FR3132403A1 - ISODYNAMIC CROSS-WINDING PLANE LOUDSPEAKER - Google Patents

Abstract

ISODYNAMIC FLAT SPEAKER WITH CROSSED WINDS The loudspeaker comprising a diaphragm (2) of the flat type and a first assembly formed by a flat winding (3) supported on a first face of said diaphragm (2) and at least a bar magnet (6) fixed to a first support (7) facing the first face. The winding is formed of conductive strips (5) parallel to each other and the at least one bar magnet is arranged parallel to the conductive strips and has a North/South magnetic field direction perpendicular to the conductive strips. According to the invention, the loudspeaker comprises a second assembly formed by another flat winding (4) supported on a second face of the membrane and at least one other magnetic bar fixed to another support facing the second face, this second set having a general configuration similar to the first set but being arranged perpendicular to the latter. Fig.1

Description

ISODYNAMIC PLAN LOUDSPEAKER WITH CROSSWINDS

The invention concerns the design of a system capable of reproducing acoustic signals, from very low frequencies to the medium.

It aims more precisely to create an isodynamic planar loudspeaker (also called “planar” or magnetostatic) capable of generating very high quality bass and sub-bass sounds.

Planar, or isodynamic, loudspeakers are part of the family of electromagnetic transducers. They operate on the basis of the electromagnetic force generated by an electric current: the electric current circulating in a conductor placed in a magnetic field generates an electromotive force capable of moving a membrane. The movements of the membrane produce a sound wave which is the image of the electrical signal.

Concretely, such planar speakers include metal ribbons, through which electric current is circulated. They also include magnets (to generate a magnetic field) as well as plastic or paper membranes to reproduce sounds.

The invention concerns this type of so-called “plane”, “planar” or “isodynamic” loudspeakers: they are also well known in the art and they have advantages over electrodynamic loudspeakers with conical membranes. In particular, these planar loudspeakers may have better sound dispersion characteristics, compared to the characteristics of cone-diaphragm loudspeakers, because they emit plane waves rather than a "point" source. When listening, there is no sensation of sound projection.

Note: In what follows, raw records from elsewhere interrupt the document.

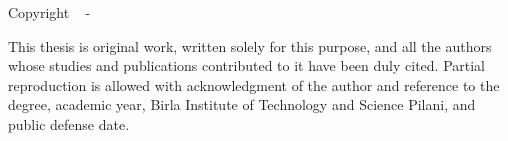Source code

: 
\vspace*{\fill}

\noindent \textbf{\GetTitle}

\noindent Copyright \textcopyright~\the\year{} - \GetFirstAuthor

\vspace{.575em}

\noindent This thesis is original work, written solely for this purpose, and all the authors whose studies and publications contributed to it have been duly cited. Partial reproduction is allowed with acknowledgment of the author and reference to the degree, academic year, Birla Institute of Technology and Science Pilani, and public defense date.

\vspace*{\fill}
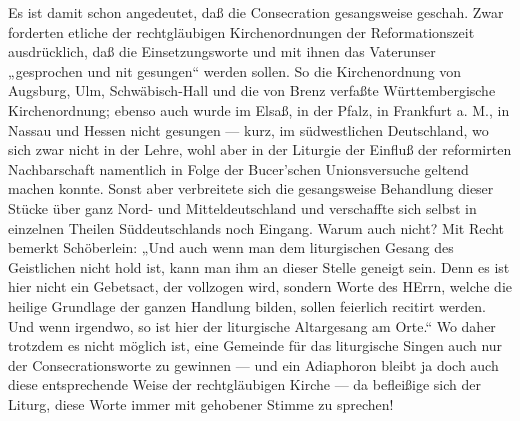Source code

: Es ist damit schon angedeutet, daß die Consecration gesangsweise geschah. Zwar forderten etliche der rechtgläubigen Kirchenordnungen der Reformationszeit ausdrücklich, daß die Einsetzungsworte und mit ihnen das Vaterunser „gesprochen und nit gesungen“ werden sollen. So die Kirchenordnung von Augsburg, Ulm, Schwäbisch-Hall und die von Brenz verfaßte Württembergische Kirchenordnung; ebenso auch wurde im Elsaß, in der Pfalz, in Frankfurt a. M., in Nassau und Hessen nicht gesungen — kurz, im südwestlichen
Deutschland, wo sich zwar nicht in der Lehre, wohl aber in der Liturgie der Einfluß der reformirten Nachbarschaft namentlich in Folge der Bucer’schen Unionsversuche geltend machen konnte. Sonst aber verbreitete sich die gesangsweise Behandlung dieser Stücke über ganz Nord- und Mitteldeutschland und verschaffte sich selbst in einzelnen Theilen Süddeutschlands noch Eingang. Warum auch nicht? Mit Recht bemerkt Schöberlein: „Und auch wenn man dem liturgischen Gesang des Geistlichen nicht hold ist, kann man ihm an dieser Stelle geneigt sein. Denn es ist hier nicht ein Gebetsact, der vollzogen wird, sondern Worte des HErrn, welche die heilige Grundlage der ganzen Handlung bilden, sollen feierlich recitirt werden. Und wenn irgendwo, so ist hier der liturgische Altargesang am Orte.“ Wo daher trotzdem es nicht möglich ist, eine Gemeinde für das liturgische Singen auch nur der Consecrationsworte zu gewinnen — und ein Adiaphoron bleibt ja doch auch diese entsprechende Weise der rechtgläubigen Kirche — da befleißige sich der Liturg, diese Worte immer mit gehobener Stimme zu sprechen!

These speakers also have other advantages: when used in large areas, these speakers operate as a dipole emitting identical sound on both sides, producing immersive and natural listening. These are very fast loudspeakers in their vibrational movements because they have a light moving assembly (comprising a membrane associated with a coil), which makes it possible to avoid dragging problems linked to the inertia of the membrane. These isodynamic speakers also differ from electrostatic speakers by having a stable electrical impedance that does not disturb the audio amplifier in its operation. Additionally, these speakers do not require an external power supply.

The limits of “planar”, “planar” or “isodynamic” loudspeakers appear for the reproduction of low and very low frequencies without distortion. The electromotive forces generated by the conductive ribbons are not exerted uniformly on all the surface of the thin membrane, thus causing deformations of it. The good reproduction of low sound frequencies requires significant mechanical movement and good mechanical control of the movements of the membrane is decisive in the good reproduction of the impacts of bass sounds.

From documents WO02059879, GB2123651, FR2137567, US4480155, US6104825, US7142688, different “planar” or isodynamic type speakers are known. However, none of these documents proposes a relevant solution to guarantee good control of the vibrational behavior of a large flat membrane having to reproduce low frequencies.

In its French patent application FR3054767A1, the inventive entity proposed an isodynamic planar loudspeaker offering improved performance.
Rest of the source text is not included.